Through multiple emails and attempts (some successful) to speak directly with Acosta and other
supervisors, defense attorneys vigorously fought the USAO’s insistence that Epstein plead to a
state charge requiring sexual offender registration.
After receiving the federal plea agreement, Lefkowitz spoke with Villafafia. She reported
to Acosta and Lourie that Lefkowitz told her the defense was “back to doing the state-charges-
only agreement” and wanted until the middle of the following week to work out the details, but
that she had told defense counsel that “we need a signed agreement by tomorrow [Friday] or we
are [filing charges] on Tuesday.”
Lefkowitz emailed Villafafia about the draft NPA that she had sent to him, pointing out
that it called for a 20-month jail sentence followed by 10 months of community control, rather than
18 months in jail and 12 under community control, and to ask if the USAO had “any flexibility”
on the § 2255 procedure. Villafafia responded:
The 18 and 12 has already been agreed to by our office, so that is
not a problem. On the issue about 18 [U.S.C. §] 2255, we seem to
be miles apart. Your most recent version not only had me binding
the girls to a trust fund administered by the state court, but also
promising that they will give up their [§] 2255 rights.
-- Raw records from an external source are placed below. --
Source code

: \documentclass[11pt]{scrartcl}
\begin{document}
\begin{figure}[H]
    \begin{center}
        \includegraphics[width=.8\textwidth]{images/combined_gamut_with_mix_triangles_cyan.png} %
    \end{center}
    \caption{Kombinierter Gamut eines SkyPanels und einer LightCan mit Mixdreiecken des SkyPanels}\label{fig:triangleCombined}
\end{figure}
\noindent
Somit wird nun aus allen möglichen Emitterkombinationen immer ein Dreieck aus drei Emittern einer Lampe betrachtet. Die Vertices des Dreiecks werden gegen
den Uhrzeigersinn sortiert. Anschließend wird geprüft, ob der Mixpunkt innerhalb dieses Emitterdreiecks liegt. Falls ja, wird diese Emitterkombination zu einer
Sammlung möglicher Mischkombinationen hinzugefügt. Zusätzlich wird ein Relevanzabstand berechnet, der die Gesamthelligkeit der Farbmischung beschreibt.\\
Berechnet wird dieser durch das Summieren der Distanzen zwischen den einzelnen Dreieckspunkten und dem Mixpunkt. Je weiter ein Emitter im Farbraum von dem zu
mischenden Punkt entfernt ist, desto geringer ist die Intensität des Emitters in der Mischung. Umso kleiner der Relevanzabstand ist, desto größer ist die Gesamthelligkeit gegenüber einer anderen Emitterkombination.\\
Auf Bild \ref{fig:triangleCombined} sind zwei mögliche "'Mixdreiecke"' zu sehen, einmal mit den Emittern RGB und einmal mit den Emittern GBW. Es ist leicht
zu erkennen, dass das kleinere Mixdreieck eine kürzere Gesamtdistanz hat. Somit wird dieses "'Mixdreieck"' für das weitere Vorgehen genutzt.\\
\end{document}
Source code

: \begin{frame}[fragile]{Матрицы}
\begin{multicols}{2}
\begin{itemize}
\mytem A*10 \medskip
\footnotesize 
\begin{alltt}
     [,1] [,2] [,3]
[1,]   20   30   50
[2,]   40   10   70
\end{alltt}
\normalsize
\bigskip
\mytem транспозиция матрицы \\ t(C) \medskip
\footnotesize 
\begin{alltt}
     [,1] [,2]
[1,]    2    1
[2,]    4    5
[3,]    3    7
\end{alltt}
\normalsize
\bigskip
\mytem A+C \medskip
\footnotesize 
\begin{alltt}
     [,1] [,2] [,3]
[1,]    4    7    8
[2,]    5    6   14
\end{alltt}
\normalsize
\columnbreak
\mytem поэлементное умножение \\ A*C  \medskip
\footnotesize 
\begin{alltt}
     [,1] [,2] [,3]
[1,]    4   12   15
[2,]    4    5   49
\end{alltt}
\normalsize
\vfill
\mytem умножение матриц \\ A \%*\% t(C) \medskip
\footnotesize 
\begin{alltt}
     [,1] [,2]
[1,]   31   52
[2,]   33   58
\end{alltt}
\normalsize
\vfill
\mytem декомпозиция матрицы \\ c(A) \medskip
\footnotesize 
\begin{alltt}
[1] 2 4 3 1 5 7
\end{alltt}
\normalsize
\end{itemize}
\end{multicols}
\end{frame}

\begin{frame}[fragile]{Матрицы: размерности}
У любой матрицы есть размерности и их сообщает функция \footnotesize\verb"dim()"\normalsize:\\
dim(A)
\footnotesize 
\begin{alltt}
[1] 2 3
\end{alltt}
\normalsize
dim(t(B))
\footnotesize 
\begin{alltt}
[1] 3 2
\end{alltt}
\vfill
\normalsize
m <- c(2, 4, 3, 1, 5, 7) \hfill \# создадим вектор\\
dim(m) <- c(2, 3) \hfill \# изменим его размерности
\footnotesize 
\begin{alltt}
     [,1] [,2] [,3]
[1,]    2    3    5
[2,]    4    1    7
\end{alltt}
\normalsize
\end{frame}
I reviewed the e-mail that I sent you on Sunday with the comments
on some of your other changes. In the context of a non-prosecution
agreement, the office may be more willing to be specific about not
pursuing charges against others. However, as I stated on Sunday,
the Office cannot and will not bind Immigration.
Also, your timetable will need to move up significantly. As [State
Attorney] Barry [Krischer] said in our meeting last week, his office
can put together a plea agreement, [and an] information, and get you
all before the [state] judge on a change of plea within a day.
Villafafia alerted Krischer that evening that negotiations were “not going very well” and
that defense counsel “changed their minds again, and they only want to plead to state charges, not
concurrent state and federal.” She added, “If we cannot reach ... an agreement, then I need to
[charge] the case on Tuesday [September 25] and I will not budge from that date.”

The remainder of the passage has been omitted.